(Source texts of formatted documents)
-.-.-
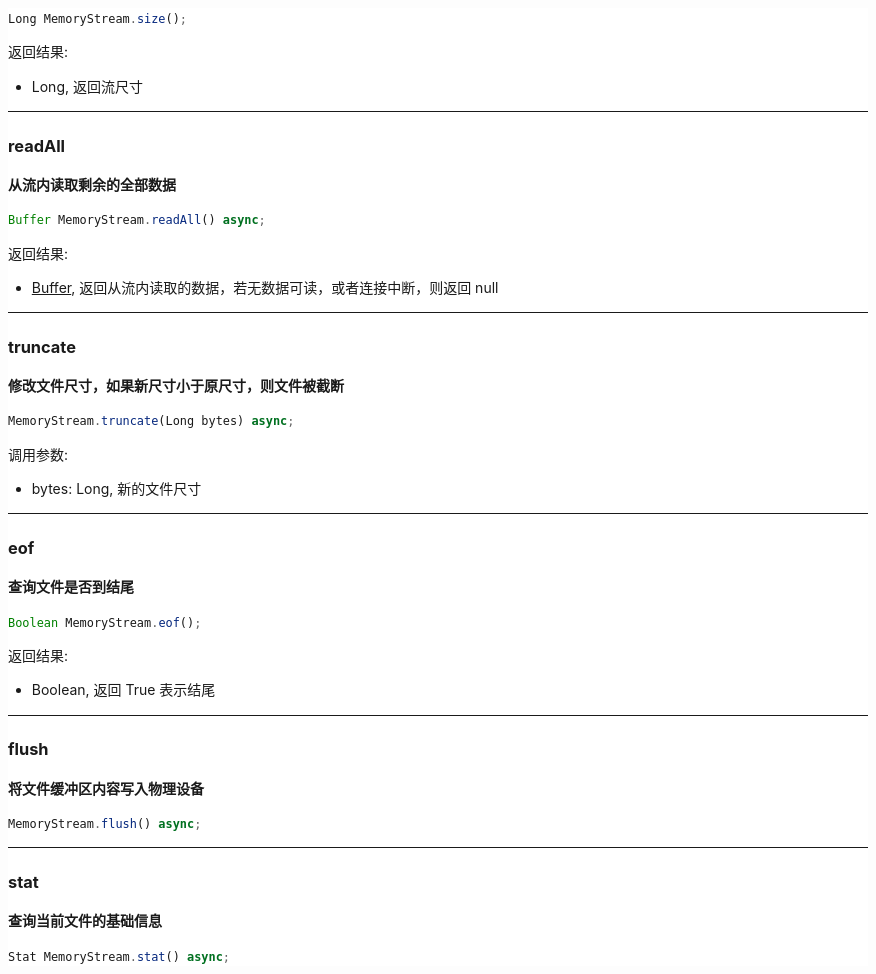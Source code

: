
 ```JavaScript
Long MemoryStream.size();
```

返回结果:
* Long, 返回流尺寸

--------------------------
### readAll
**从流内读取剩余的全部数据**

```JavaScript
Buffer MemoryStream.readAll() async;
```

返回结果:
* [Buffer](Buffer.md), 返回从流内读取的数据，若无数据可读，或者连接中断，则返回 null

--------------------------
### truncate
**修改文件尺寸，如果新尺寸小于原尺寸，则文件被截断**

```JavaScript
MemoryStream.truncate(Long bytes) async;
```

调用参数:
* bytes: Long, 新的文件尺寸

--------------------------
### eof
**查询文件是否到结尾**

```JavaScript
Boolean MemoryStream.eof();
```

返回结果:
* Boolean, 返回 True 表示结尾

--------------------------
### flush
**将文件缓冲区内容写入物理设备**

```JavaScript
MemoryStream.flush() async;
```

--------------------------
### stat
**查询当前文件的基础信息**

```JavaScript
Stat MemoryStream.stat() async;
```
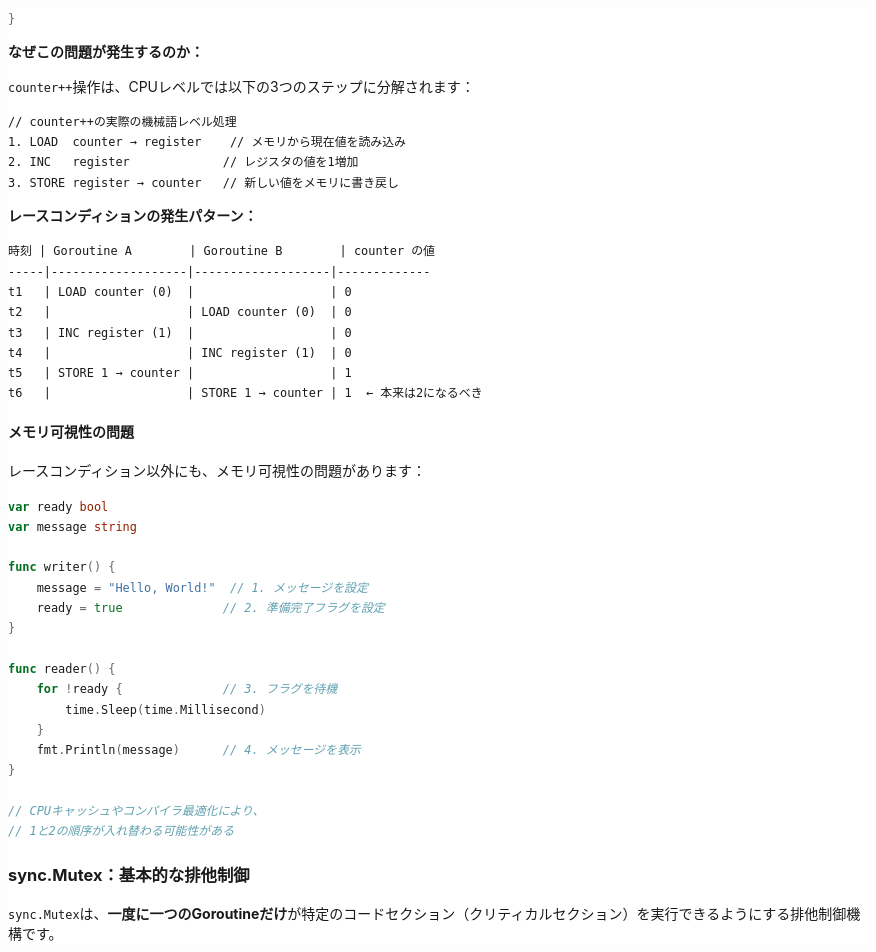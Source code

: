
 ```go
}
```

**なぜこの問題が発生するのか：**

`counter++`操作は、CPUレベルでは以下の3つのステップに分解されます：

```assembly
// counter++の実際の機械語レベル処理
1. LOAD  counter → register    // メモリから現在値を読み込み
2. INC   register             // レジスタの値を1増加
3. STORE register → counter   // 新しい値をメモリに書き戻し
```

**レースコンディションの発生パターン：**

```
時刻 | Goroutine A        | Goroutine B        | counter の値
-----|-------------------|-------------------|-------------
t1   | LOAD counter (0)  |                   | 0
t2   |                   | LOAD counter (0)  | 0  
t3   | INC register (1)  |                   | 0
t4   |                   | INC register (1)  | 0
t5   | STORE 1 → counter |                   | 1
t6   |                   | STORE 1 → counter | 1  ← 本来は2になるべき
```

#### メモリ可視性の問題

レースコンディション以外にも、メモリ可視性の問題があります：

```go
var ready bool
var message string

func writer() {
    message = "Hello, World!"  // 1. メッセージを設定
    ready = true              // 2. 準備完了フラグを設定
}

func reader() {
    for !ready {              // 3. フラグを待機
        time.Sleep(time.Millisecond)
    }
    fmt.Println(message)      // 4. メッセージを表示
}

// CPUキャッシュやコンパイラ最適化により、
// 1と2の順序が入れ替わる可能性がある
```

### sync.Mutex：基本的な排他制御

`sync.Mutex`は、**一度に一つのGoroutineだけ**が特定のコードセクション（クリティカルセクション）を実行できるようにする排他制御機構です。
-.-.-
__Exercise description__:
Where a line above holds the string "STORE", show that line.

__Written response__:
3. STORE register → counter   // 新しい値をメモリに書き戻し
t5   | STORE 1 → counter |                   | 1
t6   |                   | STORE 1 → counter | 1  ← 本来は2になるべき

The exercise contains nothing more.